Untuk Yang Aku Panggil Perempuan Terhebat


Untuk Yang Aku Panggil Perempuan Hebat
(Tika Musfita,2011)

                                                           
06 April 2011

Tidak pernah satu haripun aku meninggalkan rumah, sekalipun, seharipun.
Sampai akhirnya kuputuskan merantau, keluar dari rumah, jauh dari pulau kelahiran.
Melupakan bagaimana kata pertama harus aku tinggalkan.
Dan hanya akan menyebutnya dari kejauhan.

Empat puluh tahun yang lalu perempuan hebat itu lahir menambah deretan anak perempuan dalam sebuah keluarga yang mengidamkan anak lelaki. Dia anak ke-empat dari empat saudara, dan semuanya perempuan. Dialah sekarang yang aku panggil “mama”. Seingatku, mama bilang kalau ketika kakak pertama sampai ketiga lahir, kakek yang sedang di kebun cengkeh atau sedang di kantor akan langsung berlari pulang kerumah untuk melihat bayi-bayinya. Tapi tidak untuk kali ke-empat, kakek yang sedang di kebun cengkeh melihat seorang tetangga berteriak dari kejauhan. Dalam teriakannya mengabarkan bahwa nenek sudah melahirkan. Kakek pun langsung berlari mendekati tetangga.
"Tino atau lanang?".
Tino..”
Mendengar jawaban itu, kakek langsung menuju kerumah, tapi tanpa berlari. Status anak perempuan bungsu dari 4 bersaudara-yang berjenis kelamin perempuan semua-menyebabkan mama seperti “putri” dalam keluarga. Anak pertama mencuci, anak kedua memasak, anak ke tiga menyapu, dan anak ke empat main kejar-kejaran di kuburan. Anak pertama pintar jahit, anak ke dua pintar masak, anak ketiga pintar mijit, anak keempat malah pintar mengobati kakinya yang lecet karena sering main ke sawah.
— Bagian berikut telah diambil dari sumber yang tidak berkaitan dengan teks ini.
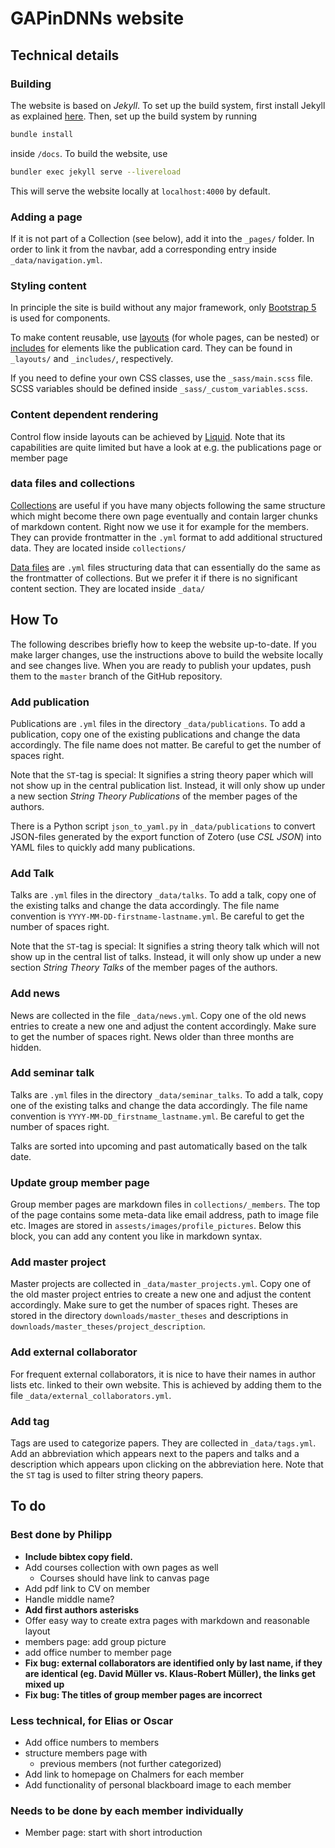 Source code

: # GAPinDNNs website

## Technical details

### Building

The website is based on *Jekyll*. To set up the build system, first install Jekyll as explained [here](https://jekyllrb.com/docs/installation/). Then, set up the build system by running

```bash
bundle install
```
inside `/docs`. To build the website, use

```bash
bundler exec jekyll serve --livereload
```

This will serve the website locally at `localhost:4000` by default.

### Adding a page

If it is not part of a Collection (see below), add it into the `_pages/`
folder. In order to link it from the navbar, add a corresponding entry inside
`_data/navigation.yml`.

### Styling content

In principle the site is build without any major framework, only [Bootstrap
5](https://getbootstrap.com/docs/5.3/getting-started/introduction/) is used for
components.

To make content reusable, use [layouts](https://jekyllrb.com/docs/layouts/)
(for whole pages, can be nested) or
[includes](https://jekyllrb.com/docs/includes/) for elements like the
publication card. They can be found in `_layouts/` and `_includes/`,
respectively.

If you need to define your own CSS classes, use the `_sass/main.scss` file.
SCSS variables should be defined inside `_sass/_custom_variables.scss`.

### Content dependent rendering

Control flow inside layouts can be achieved by
[Liquid](https://jekyllrb.com/docs/liquid/). Note that its capabilities are
quite limited but have a look at e.g. the publications page or member page

### data files and collections

[Collections](https://jekyllrb.com/docs/collections/) are useful if you have
many objects following the same structure which might become there own page
eventually and contain larger chunks of markdown content. Right now we use it
for example for the members. They can provide frontmatter in the `.yml` format
to add additional structured data. They are located inside `collections/`

[Data files](https://jekyllrb.com/docs/datafiles/) are `.yml` files structuring
data that can essentially do the same as the frontmatter of collections. But we
prefer it if there is no significant content section. They are located inside
`_data/`

## How To

The following describes briefly how to keep the website up-to-date. If you make larger changes, use the instructions above to build the website locally and see changes live. When you are ready to publish your updates, push them to the `master` branch of the GitHub repository.

### Add publication

Publications are `.yml` files in the directory `_data/publications`. To add a publication, copy one of the existing publications and change the data accordingly. The file name does not matter. Be careful to get the number of spaces right.

Note that the `ST`-tag is special: It signifies a string theory paper which will not show up in the central publication list. Instead, it will only show up under a new section *String Theory Publications* of the member pages of the authors.

There is a Python script `json_to_yaml.py` in `_data/publications` to convert JSON-files generated by the export function of Zotero (use *CSL JSON*) into YAML files to quickly add many publications.

### Add Talk

Talks are `.yml` files in the directory `_data/talks`. To add a talk, copy one of the existing talks and change the data accordingly. The file name convention is `YYYY-MM-DD-firstname-lastname.yml`. Be careful to get the number of spaces right.

Note that the `ST`-tag is special: It signifies a string theory talk which will not show up in the central list of talks. Instead, it will only show up under a new section *String Theory Talks* of the member pages of the authors.

### Add news

News are collected in the file `_data/news.yml`. Copy one of the old news entries to create a new one and adjust the content accordingly. Make sure to get the number of spaces right. News older than three months are hidden.

### Add seminar talk

Talks are `.yml` files in the directory `_data/seminar_talks`. To add a talk, copy one of the existing talks and change the data accordingly. The file name convention is `YYYY-MM-DD_firstname_lastname.yml`. Be careful to get the number of spaces right.

Talks are sorted into upcoming and past automatically based on the talk date.

### Update group member page

Group member pages are markdown files in `collections/_members`. The top of the page contains some meta-data like email address, path to image file etc. Images are stored in `assests/images/profile_pictures`. Below this block, you can add any content you like in markdown syntax.

### Add master project

Master projects are collected in `_data/master_projects.yml`. Copy one of the old master project entries to create a new one and adjust the content accordingly. Make sure to get the number of spaces right. Theses are stored in the directory `downloads/master_theses` and descriptions in `downloads/master_theses/project_description`.

### Add external collaborator

For frequent external collaborators, it is nice to have their names in author lists etc. linked to their own website. This is achieved by adding them to the file `_data/external_collaborators.yml`.

### Add tag

Tags are used to categorize papers. They are collected in `_data/tags.yml`. Add an abbreviation which appears next to the papers and talks and a description which appears upon clicking on the abbreviation here. Note that the `ST` tag is used to filter string theory papers.

## To do

### Best done by Philipp

- **Include bibtex copy field.**
- Add courses collection with own pages as well
    - Courses should have link to canvas page
- Add pdf link to CV on member
- Handle middle name?
- **Add first authors asterisks**
- Offer easy way to create extra pages with markdown and reasonable layout
- members page: add group picture
- add office number to member page
- **Fix bug: external collaborators are identified only by last name, if they are identical (eg. David Müller vs. Klaus-Robert Müller), the links get mixed up**
- **Fix bug: The titles of group member pages are incorrect**


### Less technical, for Elias or Oscar
- Add office numbers to members
- structure members page with
    - previous members (not further categorized)
- Add link to homepage on Chalmers for each member
- Add functionality of personal blackboard image to each member


### Needs to be done by each member individually
- Member page: start with short introduction
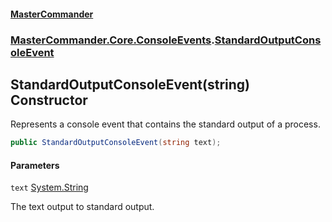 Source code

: #### [MasterCommander](MasterCommander.md 'MasterCommander')
### [MasterCommander.Core.ConsoleEvents](MasterCommander.md#MasterCommander.Core.ConsoleEvents 'MasterCommander.Core.ConsoleEvents').[StandardOutputConsoleEvent](StandardOutputConsoleEvent.md 'MasterCommander.Core.ConsoleEvents.StandardOutputConsoleEvent')

## StandardOutputConsoleEvent(string) Constructor

Represents a console event that contains the standard output of a process.

```csharp
public StandardOutputConsoleEvent(string text);
```
#### Parameters

<a name='MasterCommander.Core.ConsoleEvents.StandardOutputConsoleEvent.StandardOutputConsoleEvent(string).text'></a>

`text` [System.String](https://docs.microsoft.com/en-us/dotnet/api/System.String 'System.String')

The text output to standard output. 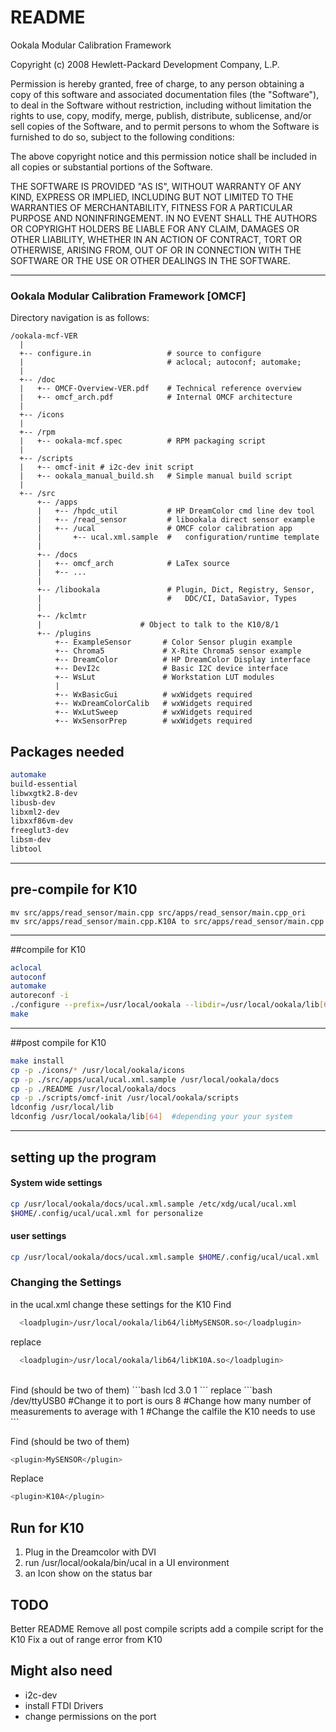 README
===================

Ookala Modular Calibration Framework

Copyright (c) 2008 Hewlett-Packard Development Company, L.P.

Permission is hereby granted, free of charge, to any person obtaining
a copy of this software and associated documentation files (the "Software"),
to deal in the Software without restriction, including without limitation
the rights to use, copy, modify, merge, publish, distribute, sublicense,
and/or sell copies of the Software, and to permit persons to whom the
Software is furnished to do so, subject to the following conditions:

The above copyright notice and this permission notice shall be included
in all copies or substantial portions of the Software.

THE SOFTWARE IS PROVIDED "AS IS", WITHOUT WARRANTY OF ANY KIND, EXPRESS
OR IMPLIED, INCLUDING BUT NOT LIMITED TO THE WARRANTIES OF MERCHANTABILITY,
FITNESS FOR A PARTICULAR PURPOSE AND NONINFRINGEMENT. IN NO EVENT SHALL
THE AUTHORS OR COPYRIGHT HOLDERS BE LIABLE FOR ANY CLAIM, DAMAGES OR
OTHER LIABILITY, WHETHER IN AN ACTION OF CONTRACT, TORT OR OTHERWISE,
ARISING FROM, OUT OF OR IN CONNECTION WITH THE SOFTWARE OR THE USE OR
OTHER DEALINGS IN THE SOFTWARE.

---------------------------------------------------------------------------

### Ookala Modular Calibration Framework [OMCF]

Directory navigation is as follows:
```
/ookala-mcf-VER
  |
  +-- configure.in                 # source to configure
  |                                # aclocal; autoconf; automake;
  |
  +-- /doc
  |   +-- OMCF-Overview-VER.pdf    # Technical reference overview
  |   +-- omcf_arch.pdf            # Internal OMCF architecture
  |
  +-- /icons
  |
  +-- /rpm
  |   +-- ookala-mcf.spec          # RPM packaging script
  |
  +-- /scripts
  |   +-- omcf-init # i2c-dev init script
  |   +-- ookala_manual_build.sh   # Simple manual build script
  |
  +-- /src
      +-- /apps
      |   +-- /hpdc_util           # HP DreamColor cmd line dev tool
      |   +-- /read_sensor         # libookala direct sensor example
      |   +-- /ucal                # OMCF color calibration app
      |       +-- ucal.xml.sample  #   configuration/runtime template
      |
      +-- /docs
      |   +-- omcf_arch            # LaTex source
      |   +-- ...
      |
      +-- /libookala               # Plugin, Dict, Registry, Sensor,
      |                            #   DDC/CI, DataSavior, Types
      |
      +-- /kclmtr
      |   				     # Object to talk to the K10/8/1
      +-- /plugins
          +-- ExampleSensor       # Color Sensor plugin example
          +-- Chroma5             # X-Rite Chroma5 sensor example
          +-- DreamColor          # HP DreamColor Display interface
          +-- DevI2c              # Basic I2C device interface
          +-- WsLut               # Workstation LUT modules
          |
          +-- WxBasicGui          # wxWidgets required
          +-- WxDreamColorCalib   # wxWidgets required
          +-- WxLutSweep          # wxWidgets required
          +-- WxSensorPrep        # wxWidgets required
```
## Packages needed
```bash
automake
build-essential
libwxgtk2.8-dev
libusb-dev
libxml2-dev
libxxf86vm-dev
freeglut3-dev
libsm-dev
libtool
```

----------

## pre-compile for K10
```
mv src/apps/read_sensor/main.cpp src/apps/read_sensor/main.cpp_ori
mv src/apps/read_sensor/main.cpp.K10A to src/apps/read_sensor/main.cpp
```

----------

##compile for K10
```bash
aclocal
autoconf
automake
autoreconf -i
./configure --prefix=/usr/local/ookala --libdir=/usr/local/ookala/lib[64] --with-k10a #64 depending on your system
make
```

----------

##post compile for K10
```bash
make install
cp -p ./icons/* /usr/local/ookala/icons
cp -p ./src/apps/ucal/ucal.xml.sample /usr/local/ookala/docs
cp -p ./README /usr/local/ookala/docs
cp -p ./scripts/omcf-init /usr/local/ookala/scripts
ldconfig /usr/local/lib
ldconfig /usr/local/ookala/lib[64]  #depending your your system
```
----------

## setting up the program
#### System wide settings
```bash
cp /usr/local/ookala/docs/ucal.xml.sample /etc/xdg/ucal/ucal.xml
$HOME/.config/ucal/ucal.xml for personalize
```

#### user settings
```bash
cp /usr/local/ookala/docs/ucal.xml.sample $HOME/.config/ucal/ucal.xml
```
### Changing the Settings
in the ucal.xml change these settings for the K10
Find
```bash
  <loadplugin>/usr/local/ookala/lib64/libMySENSOR.so</loadplugin>
```
replace
```bash
  <loadplugin>/usr/local/ookala/lib64/libK10A.so</loadplugin>
```
<br>
Find (should be two of them)
```bash
<dictitem type="string" name="MySENSOR::displayType">lcd</dictitem>
<dictitem type="double" name="MySENSOR::integrationTime">3.0</dictitem>
<dictitem type="int"    name="MySENSOR::calibrationIdx">1</dictitem>
```
replace
```bash
<dictitem type="string" name="K10A::port">/dev/ttyUSB0</dictitem>     #Change it to port is ours
<dictitem type="int" name="K10A::measurements">8</dictitem>           #Change how many number of measurements to average with
<dictitem type="int"    name="K10A::caliFileID">1</dictitem>          #Change the calfile the K10 needs to use
```

Find (should be two of them)
```bash
<plugin>MySENSOR</plugin>
```
Replace
```bash
<plugin>K10A</plugin>
```

## Run for K10
1. Plug in the Dreamcolor with DVI
2. run /usr/local/ookala/bin/ucal in a UI environment
3. an Icon show on the status bar

## TODO
Better README
Remove all post compile scripts
add a compile script for the K10
Fix a out of range error from K10

## Might also need
* i2c-dev
* install FTDI Drivers
* change permissions on the port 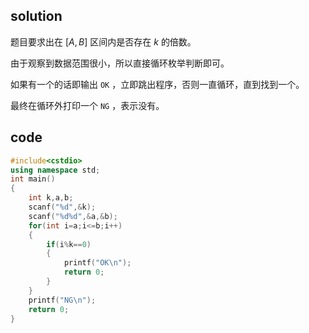 ## solution

题目要求出在 $[A,B]$ 区间内是否存在 $k$ 的倍数。

由于观察到数据范围很小，所以直接循环枚举判断即可。

如果有一个的话即输出 `OK` ，立即跳出程序，否则一直循环，直到找到一个。

最终在循环外打印一个 `NG` ，表示没有。


## code

```cpp
#include<cstdio>
using namespace std;
int main()
{
	int k,a,b;
	scanf("%d",&k);
	scanf("%d%d",&a,&b);
	for(int i=a;i<=b;i++)
	{
		if(i%k==0)
		{
			printf("OK\n");
			return 0;
		}
	} 
	printf("NG\n");
	return 0;
} 

``` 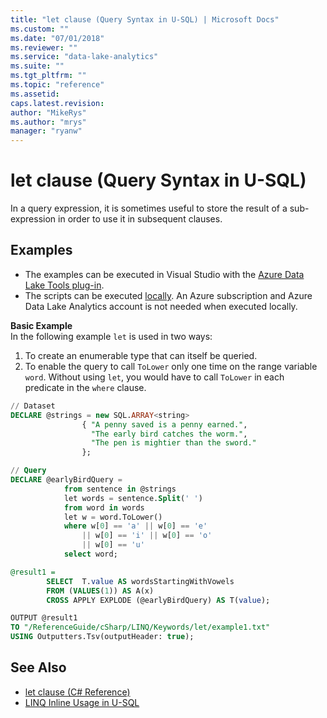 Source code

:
 ```yaml
---
title: "let clause (Query Syntax in U-SQL) | Microsoft Docs"
ms.custom: ""
ms.date: "07/01/2018"
ms.reviewer: ""
ms.service: "data-lake-analytics"
ms.suite: ""
ms.tgt_pltfrm: ""
ms.topic: "reference"
ms.assetid: 
caps.latest.revision: 
author: "MikeRys"
ms.author: "mrys"
manager: "ryanw"
---
```


# let clause (Query Syntax in U-SQL)
In a query expression, it is sometimes useful to store the result of a sub-expression in order to use it in subsequent clauses. 

## Examples
- The examples can be executed in Visual Studio with the [Azure Data Lake Tools plug-in](https://www.microsoft.com/download/details.aspx?id=49504).  
- The scripts can be executed [locally](https://docs.microsoft.com/azure/data-lake-analytics/data-lake-analytics-data-lake-tools-get-started#run-u-sql-locally).  An Azure subscription and Azure Data Lake Analytics account is not needed when executed locally.

**Basic Example**  
In the following example `let` is used in two ways:
1) To create an enumerable type that can itself be queried.
2) To enable the query to call `ToLower` only one time on the range variable `word`. Without using `let`, you would have to call `ToLower` in each predicate in the `where` clause.
```sql
// Dataset
DECLARE @strings = new SQL.ARRAY<string>
                { "A penny saved is a penny earned.",
                  "The early bird catches the worm.",
                  "The pen is mightier than the sword." 
                };

// Query
DECLARE @earlyBirdQuery =
            from sentence in @strings
            let words = sentence.Split(' ')
            from word in words
            let w = word.ToLower()
            where w[0] == 'a' || w[0] == 'e'
                || w[0] == 'i' || w[0] == 'o'
                || w[0] == 'u'
            select word;

@result1 = 
        SELECT  T.value AS wordsStartingWithVowels           
        FROM (VALUES(1)) AS A(x)
        CROSS APPLY EXPLODE (@earlyBirdQuery) AS T(value);

OUTPUT @result1
TO "/ReferenceGuide/cSharp/LINQ/Keywords/let/example1.txt"
USING Outputters.Tsv(outputHeader: true);
```

## See Also
* [let clause (C# Reference)](https://docs.microsoft.com/dotnet/csharp/language-reference/keywords/let-clause)
* [LINQ Inline Usage in U-SQL](linq-inline-usage-in-u-sql.md)
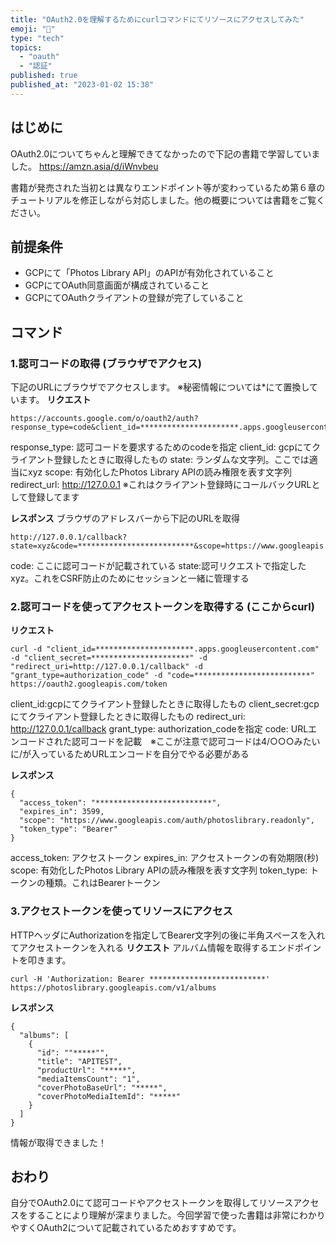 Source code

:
```yaml
---
title: "OAuth2.0を理解するためにcurlコマンドにてリソースにアクセスしてみた"
emoji: "🔑"
type: "tech"
topics:
  - "oauth"
  - "認証"
published: true
published_at: "2023-01-02 15:38"
---
```


## はじめに

OAuth2.0についてちゃんと理解できてなかったので下記の書籍で学習していました。
https://amzn.asia/d/iWnvbeu

書籍が発売された当初とは異なりエンドポイント等が変わっているため第６章のチュートリアルを修正しながら対応しました。他の概要については書籍をご覧ください。

## 前提条件

- GCPにて「Photos Library API」のAPIが有効化されていること
- GCPにてOAuth同意画面が構成されていること
- GCPにてOAuthクライアントの登録が完了していること

## コマンド
### 1.認可コードの取得 (ブラウザでアクセス)

下記のURLにブラウザでアクセスします。
※秘密情報については*にて置換しています。
**リクエスト**
```
https://accounts.google.com/o/oauth2/auth?response_type=code&client_id=**********************.apps.googleusercontent.com&state=xyz&scope=https://www.googleapis.com/auth/photoslibrary.readonly&redirect_uri=http://127.0.0.1/callback
```
response_type: 認可コードを要求するためのcodeを指定
client_id: gcpにてクライアント登録したときに取得したもの
state: ランダムな文字列。ここでは適当にxyz
scope: 有効化したPhotos Library APIの読み権限を表す文字列
redirect_url: http://127.0.0.1 ※これはクライアント登録時にコールバックURLとして登録してます

**レスポンス** 
ブラウザのアドレスバーから下記のURLを取得
```
http://127.0.0.1/callback?state=xyz&code=**************************&scope=https://www.googleapis.com/auth/photoslibrary.readonly
```
code: ここに認可コードが記載されている
state:認可リクエストで指定したxyz。これをCSRF防止のためにセッションと一緒に管理する

### 2.認可コードを使ってアクセストークンを取得する (ここからcurl)
**リクエスト**
```
curl -d "client_id=**********************.apps.googleusercontent.com" -d "client_secret=**********************" -d "redirect_uri=http://127.0.0.1/callback" -d "grant_type=authorization_code" -d "code=**************************" https://oauth2.googleapis.com/token
```
client_id:gcpにてクライアント登録したときに取得したもの
client_secret:gcpにてクライアント登録したときに取得したもの
redirect_uri: http://127.0.0.1/callback
grant_type: authorization_codeを指定
code: URLエンコードされた認可コードを記載　※ここが注意で認可コードは4/○○○みたいに/が入っているためURLエンコードを自分でやる必要がある

**レスポンス**
```
{
  "access_token": "**************************",
  "expires_in": 3599,
  "scope": "https://www.googleapis.com/auth/photoslibrary.readonly",
  "token_type": "Bearer"
}
```
access_token: アクセストークン
expires_in: アクセストークンの有効期限(秒)
scope: 有効化したPhotos Library APIの読み権限を表す文字列
token_type: トークンの種類。これはBearerトークン

### 3.アクセストークンを使ってリソースにアクセス
HTTPヘッダにAuthorizationを指定してBearer文字列の後に半角スペースを入れてアクセストークンを入れる
**リクエスト**
アルバム情報を取得するエンドポイントを叩きます。
```
curl -H 'Authorization: Bearer **************************' https://photoslibrary.googleapis.com/v1/albums
```

**レスポンス**
```
{
  "albums": [
    {
      "id": ""*****"",
      "title": "APITEST",
      "productUrl": "*****",
      "mediaItemsCount": "1",
      "coverPhotoBaseUrl": "*****",
      "coverPhotoMediaItemId": "*****"
    }
  ]
}
```
情報が取得できました！

## おわり

自分でOAuth2.0にて認可コードやアクセストークンを取得してリソースアクセスをすることにより理解が深まりました。今回学習で使った書籍は非常にわかりやすくOAuth2について記載されているためおすすめです。
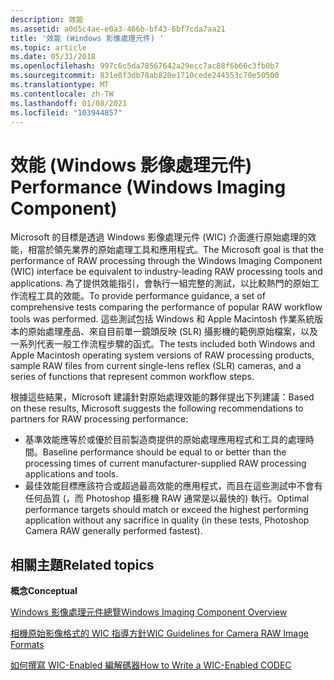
 ```yaml
---
description: 效能
ms.assetid: a0d5c4ae-e0a3-466b-bf43-6bf7cda7aa21
title: '效能 (Windows 影像處理元件) '
ms.topic: article
ms.date: 05/31/2018
ms.openlocfilehash: 997c6c5da78567642a29ecc7ac88f6b66c3fb0b7
ms.sourcegitcommit: 831e8f3db78ab820e1710cede244553c70e50500
ms.translationtype: MT
ms.contentlocale: zh-TW
ms.lasthandoff: 01/08/2021
ms.locfileid: "103944857"
---
```

# <a name="performance-windows-imaging-component"></a><span data-ttu-id="fc145-103">效能 (Windows 影像處理元件) </span><span class="sxs-lookup"><span data-stu-id="fc145-103">Performance (Windows Imaging Component)</span></span>

<span data-ttu-id="fc145-104">Microsoft 的目標是透過 Windows 影像處理元件 (WIC) 介面進行原始處理的效能，相當於領先業界的原始處理工具和應用程式。</span><span class="sxs-lookup"><span data-stu-id="fc145-104">The Microsoft goal is that the performance of RAW processing through the Windows Imaging Component (WIC) interface be equivalent to industry-leading RAW processing tools and applications.</span></span> <span data-ttu-id="fc145-105">為了提供效能指引，會執行一組完整的測試，以比較熱門的原始工作流程工具的效能。</span><span class="sxs-lookup"><span data-stu-id="fc145-105">To provide performance guidance, a set of comprehensive tests comparing the performance of popular RAW workflow tools was performed.</span></span> <span data-ttu-id="fc145-106">這些測試包括 Windows 和 Apple Macintosh 作業系統版本的原始處理產品、來自目前單一鏡頭反映 (SLR) 攝影機的範例原始檔案，以及一系列代表一般工作流程步驟的函式。</span><span class="sxs-lookup"><span data-stu-id="fc145-106">The tests included both Windows and Apple Macintosh operating system versions of RAW processing products, sample RAW files from current single-lens reflex (SLR) cameras, and a series of functions that represent common workflow steps.</span></span>

<span data-ttu-id="fc145-107">根據這些結果，Microsoft 建議針對原始處理效能的夥伴提出下列建議：</span><span class="sxs-lookup"><span data-stu-id="fc145-107">Based on these results, Microsoft suggests the following recommendations to partners for RAW processing performance:</span></span>

-   <span data-ttu-id="fc145-108">基準效能應等於或優於目前製造商提供的原始處理應用程式和工具的處理時間。</span><span class="sxs-lookup"><span data-stu-id="fc145-108">Baseline performance should be equal to or better than the processing times of current manufacturer-supplied RAW processing applications and tools.</span></span>
-   <span data-ttu-id="fc145-109">最佳效能目標應該符合或超過最高效能的應用程式，而且在這些測試中不會有任何品質 (，而 Photoshop 攝影機 RAW 通常是以最快的) 執行。</span><span class="sxs-lookup"><span data-stu-id="fc145-109">Optimal performance targets should match or exceed the highest performing application without any sacrifice in quality (in these tests, Photoshop Camera RAW generally performed fastest).</span></span>

## <a name="related-topics"></a><span data-ttu-id="fc145-110">相關主題</span><span class="sxs-lookup"><span data-stu-id="fc145-110">Related topics</span></span>

<dl> <dt>

<span data-ttu-id="fc145-111">**概念**</span><span class="sxs-lookup"><span data-stu-id="fc145-111">**Conceptual**</span></span>
</dt> <dt>

[<span data-ttu-id="fc145-112">Windows 影像處理元件總覽</span><span class="sxs-lookup"><span data-stu-id="fc145-112">Windows Imaging Component Overview</span></span>](-wic-about-windows-imaging-codec.md)
</dt> <dt>

[<span data-ttu-id="fc145-113">相機原始影像格式的 WIC 指導方針</span><span class="sxs-lookup"><span data-stu-id="fc145-113">WIC Guidelines for Camera RAW Image Formats</span></span>](-wic-rawguidelines.md)
</dt> <dt>

[<span data-ttu-id="fc145-114">如何撰寫 WIC-Enabled 編解碼器</span><span class="sxs-lookup"><span data-stu-id="fc145-114">How to Write a WIC-Enabled CODEC</span></span>](-wic-howtowriteacodec.md)
</dt> </dl>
Mama banyak bercerita tentang dirinya, tentang setiap luka di kakinya, ada yang karena jatuh dari motor sampai yang tersangkut pagar.
Bagiku masakan Mama sudah masakan yang paling enak se-dunia. Sampai suatu hari, ketika mengikuti kemah pramuka bersama teman sekolah dasar. Aku ditugasi memasak nasi. Hasilnya, nasi itu lezat, selezat nasi di rumah. Lahap aku memakannya, dan ketika hampir selesai, aku mendengar seorang teman berkata.
“Ini nasinya belum matang.”
Aku langsung berburuk sangka, jangan-jangan mama memang belum bisa masak nasi. Banyak yang bilang aku dan mama berbeda secara fisik. Dampaknya, aku tidak berhidung mancung, tidak sipit, tidak tinggi, tidak bergigi jarang, dan tidak beralis tebal. Kami berbeda secara fisik, tapi hanya fisik.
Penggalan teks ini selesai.